EXTRACTED INFORMATION section start

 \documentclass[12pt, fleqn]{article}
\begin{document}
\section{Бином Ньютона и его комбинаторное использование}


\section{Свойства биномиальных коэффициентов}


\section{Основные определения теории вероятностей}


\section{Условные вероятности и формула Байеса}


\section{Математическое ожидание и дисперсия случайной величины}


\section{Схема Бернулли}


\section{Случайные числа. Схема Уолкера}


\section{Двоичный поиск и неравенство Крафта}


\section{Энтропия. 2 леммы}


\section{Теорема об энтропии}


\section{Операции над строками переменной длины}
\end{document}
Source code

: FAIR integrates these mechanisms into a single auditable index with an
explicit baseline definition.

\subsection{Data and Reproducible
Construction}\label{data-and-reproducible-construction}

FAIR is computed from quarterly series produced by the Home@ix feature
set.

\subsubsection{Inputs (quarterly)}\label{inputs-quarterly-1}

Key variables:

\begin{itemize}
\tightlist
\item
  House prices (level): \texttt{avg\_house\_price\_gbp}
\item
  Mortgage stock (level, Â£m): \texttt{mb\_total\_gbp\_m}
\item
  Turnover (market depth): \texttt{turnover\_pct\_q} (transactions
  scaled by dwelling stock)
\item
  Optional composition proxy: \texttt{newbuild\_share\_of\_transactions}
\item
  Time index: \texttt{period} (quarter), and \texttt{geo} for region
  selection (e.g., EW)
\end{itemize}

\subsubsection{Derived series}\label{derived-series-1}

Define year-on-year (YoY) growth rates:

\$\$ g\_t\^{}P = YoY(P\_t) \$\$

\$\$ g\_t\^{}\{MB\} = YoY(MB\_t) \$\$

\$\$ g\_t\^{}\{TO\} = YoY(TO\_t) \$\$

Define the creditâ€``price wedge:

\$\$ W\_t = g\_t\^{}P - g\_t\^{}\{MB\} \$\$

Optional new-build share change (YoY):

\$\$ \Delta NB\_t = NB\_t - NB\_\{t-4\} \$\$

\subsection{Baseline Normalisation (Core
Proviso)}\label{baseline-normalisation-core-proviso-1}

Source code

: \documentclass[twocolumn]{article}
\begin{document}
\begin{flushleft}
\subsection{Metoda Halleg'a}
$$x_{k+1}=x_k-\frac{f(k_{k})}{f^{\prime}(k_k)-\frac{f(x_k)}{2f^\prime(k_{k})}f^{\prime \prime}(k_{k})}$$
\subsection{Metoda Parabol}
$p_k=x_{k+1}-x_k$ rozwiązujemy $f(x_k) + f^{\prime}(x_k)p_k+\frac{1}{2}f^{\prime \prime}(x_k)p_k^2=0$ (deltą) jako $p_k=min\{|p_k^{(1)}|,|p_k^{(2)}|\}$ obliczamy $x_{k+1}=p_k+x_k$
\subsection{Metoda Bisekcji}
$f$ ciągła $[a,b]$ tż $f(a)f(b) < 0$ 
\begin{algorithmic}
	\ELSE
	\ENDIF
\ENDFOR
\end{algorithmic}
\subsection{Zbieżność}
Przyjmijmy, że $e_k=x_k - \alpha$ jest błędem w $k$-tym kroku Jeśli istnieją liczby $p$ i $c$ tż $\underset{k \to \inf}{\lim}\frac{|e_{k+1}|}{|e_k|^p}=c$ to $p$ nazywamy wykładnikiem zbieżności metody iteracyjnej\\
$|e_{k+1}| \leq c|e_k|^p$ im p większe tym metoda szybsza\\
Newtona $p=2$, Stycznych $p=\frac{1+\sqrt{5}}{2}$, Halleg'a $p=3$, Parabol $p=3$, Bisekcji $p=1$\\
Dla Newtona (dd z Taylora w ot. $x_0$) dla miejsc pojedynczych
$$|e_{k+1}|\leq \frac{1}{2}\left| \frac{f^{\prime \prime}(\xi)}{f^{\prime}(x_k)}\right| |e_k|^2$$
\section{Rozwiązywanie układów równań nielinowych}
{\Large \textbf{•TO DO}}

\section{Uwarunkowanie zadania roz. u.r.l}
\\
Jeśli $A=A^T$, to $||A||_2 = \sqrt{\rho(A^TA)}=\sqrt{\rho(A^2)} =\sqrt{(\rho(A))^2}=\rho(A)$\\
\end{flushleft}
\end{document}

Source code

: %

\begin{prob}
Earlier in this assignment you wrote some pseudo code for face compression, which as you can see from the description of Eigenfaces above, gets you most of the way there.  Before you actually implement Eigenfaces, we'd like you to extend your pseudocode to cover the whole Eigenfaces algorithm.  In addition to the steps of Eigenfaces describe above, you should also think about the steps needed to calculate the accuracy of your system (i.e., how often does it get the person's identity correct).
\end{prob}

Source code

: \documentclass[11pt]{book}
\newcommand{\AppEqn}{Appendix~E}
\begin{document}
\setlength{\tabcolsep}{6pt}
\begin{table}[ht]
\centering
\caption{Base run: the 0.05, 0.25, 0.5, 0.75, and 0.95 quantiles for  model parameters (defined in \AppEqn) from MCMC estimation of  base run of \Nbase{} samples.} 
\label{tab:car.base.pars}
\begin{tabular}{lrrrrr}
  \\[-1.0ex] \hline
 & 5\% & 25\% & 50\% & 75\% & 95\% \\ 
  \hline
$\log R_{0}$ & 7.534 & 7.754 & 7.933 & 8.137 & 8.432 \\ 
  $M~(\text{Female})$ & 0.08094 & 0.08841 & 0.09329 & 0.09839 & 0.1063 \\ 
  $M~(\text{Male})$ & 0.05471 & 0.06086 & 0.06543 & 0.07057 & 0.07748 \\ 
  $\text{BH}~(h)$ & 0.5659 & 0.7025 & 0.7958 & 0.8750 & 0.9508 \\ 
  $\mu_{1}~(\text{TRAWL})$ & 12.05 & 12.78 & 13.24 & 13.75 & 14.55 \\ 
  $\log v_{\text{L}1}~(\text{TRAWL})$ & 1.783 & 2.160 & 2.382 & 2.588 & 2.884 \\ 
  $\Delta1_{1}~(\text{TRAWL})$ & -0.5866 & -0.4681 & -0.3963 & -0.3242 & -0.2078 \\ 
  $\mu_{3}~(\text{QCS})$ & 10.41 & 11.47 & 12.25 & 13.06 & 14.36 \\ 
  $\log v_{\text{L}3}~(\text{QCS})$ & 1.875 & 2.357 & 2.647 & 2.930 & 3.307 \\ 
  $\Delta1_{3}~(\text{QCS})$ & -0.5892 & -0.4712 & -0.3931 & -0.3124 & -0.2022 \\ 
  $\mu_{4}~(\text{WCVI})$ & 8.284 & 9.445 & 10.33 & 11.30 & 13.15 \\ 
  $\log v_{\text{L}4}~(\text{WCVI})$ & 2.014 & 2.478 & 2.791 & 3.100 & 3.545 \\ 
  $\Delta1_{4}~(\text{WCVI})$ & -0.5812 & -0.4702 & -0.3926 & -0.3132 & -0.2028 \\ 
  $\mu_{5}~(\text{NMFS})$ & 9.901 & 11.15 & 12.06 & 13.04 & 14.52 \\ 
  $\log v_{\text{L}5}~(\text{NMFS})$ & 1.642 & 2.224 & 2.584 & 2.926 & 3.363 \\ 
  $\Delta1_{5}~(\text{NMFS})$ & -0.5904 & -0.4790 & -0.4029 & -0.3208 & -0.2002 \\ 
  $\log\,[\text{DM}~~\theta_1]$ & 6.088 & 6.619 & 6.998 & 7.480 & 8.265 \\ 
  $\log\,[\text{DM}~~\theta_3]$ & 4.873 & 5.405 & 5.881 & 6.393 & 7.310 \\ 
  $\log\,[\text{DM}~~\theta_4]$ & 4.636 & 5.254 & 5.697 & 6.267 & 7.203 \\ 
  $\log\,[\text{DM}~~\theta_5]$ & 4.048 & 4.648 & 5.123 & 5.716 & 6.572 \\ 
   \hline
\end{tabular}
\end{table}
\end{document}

EXTRACTED INFORMATION section end

## [WORK INSTRUCTION]
State the number of lines above that contain "Jeśli". Write nothing besides it.

## [SOLUTION TO THE PROBLEM]
2